- **What is needed**:
Start at the top of the records and, please, print each line exactly through the line that contains "an integrity attribute.", leaving out all pictures.

Rendered images with source text:
§ §

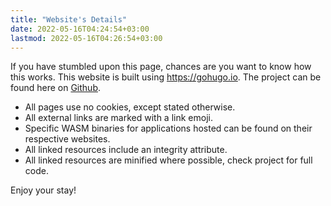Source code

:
 ```yaml
---
title: "Website's Details"
date: 2022-05-16T04:24:54+03:00
lastmod: 2022-05-16T04:26:54+03:00
---
```


If you have stumbled upon this page, chances are you want to know how this
works. This website is built using <https://gohugo.io>. The project can be found
here on [Github](https://github.com/realaltffour/ayham.xyz).

* All pages use no cookies, except stated otherwise.
* All external links are marked with a link emoji.
* Specific WASM binaries for applications hosted can be found on their
  respective websites.
* All linked resources include an integrity attribute.
* All linked resources are minified where possible, check project for full code.

Enjoy your stay!
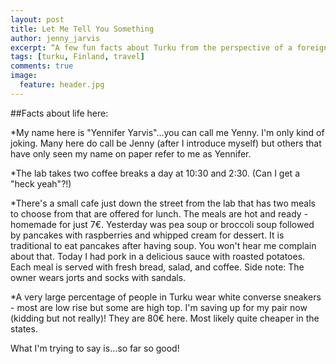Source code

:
 ```yaml
---
layout: post
title: Let Me Tell You Something
author: jenny_jarvis
excerpt: “A few fun facts about Turku from the perspective of a foreigner”
tags: [turku, Finland, travel]
comments: true
image:
  feature: header.jpg
---
```

##Facts about life here:

*My name here is "Yennifer Yarvis"...you can call me Yenny. I'm only kind of joking. Many here do call be Jenny (after I introduce myself) but others that have only seen my name on paper refer to me as Yennifer.

*The lab takes two coffee breaks a day at 10:30 and 2:30. (Can I get a "heck yeah"?!)

*There's a small cafe just down the street from the lab that has two meals to choose from that are offered for lunch. The meals are hot and ready - homemade for just 7€. Yesterday was pea soup or broccoli soup followed by pancakes with raspberries and whipped cream for dessert. It is traditional to eat pancakes after having soup. You won't hear me complain about that. Today I had pork in a delicious sauce with roasted potatoes. Each meal is served with fresh bread, salad, and coffee. Side note: The owner wears jorts and socks with sandals.

*A very large percentage of people in Turku wear white converse sneakers - most are low rise but some are high top. I'm saving up for my pair now (kidding but not really)! They are 80€ here. Most likely quite cheaper in the states.

What I'm trying to say is...so far so good!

§ §

- **Response to the task**:
Source code

:
 ```yaml
---
title: "Website's Details"
date: 2022-05-16T04:24:54+03:00
lastmod: 2022-05-16T04:26:54+03:00
---
```


If you have stumbled upon this page, chances are you want to know how this
works. This website is built using <https://gohugo.io>. The project can be found
here on [Github](https://github.com/realaltffour/ayham.xyz).

* All pages use no cookies, except stated otherwise.
* All external links are marked with a link emoji.
* Specific WASM binaries for applications hosted can be found on their
  respective websites.
* All linked resources include an integrity attribute.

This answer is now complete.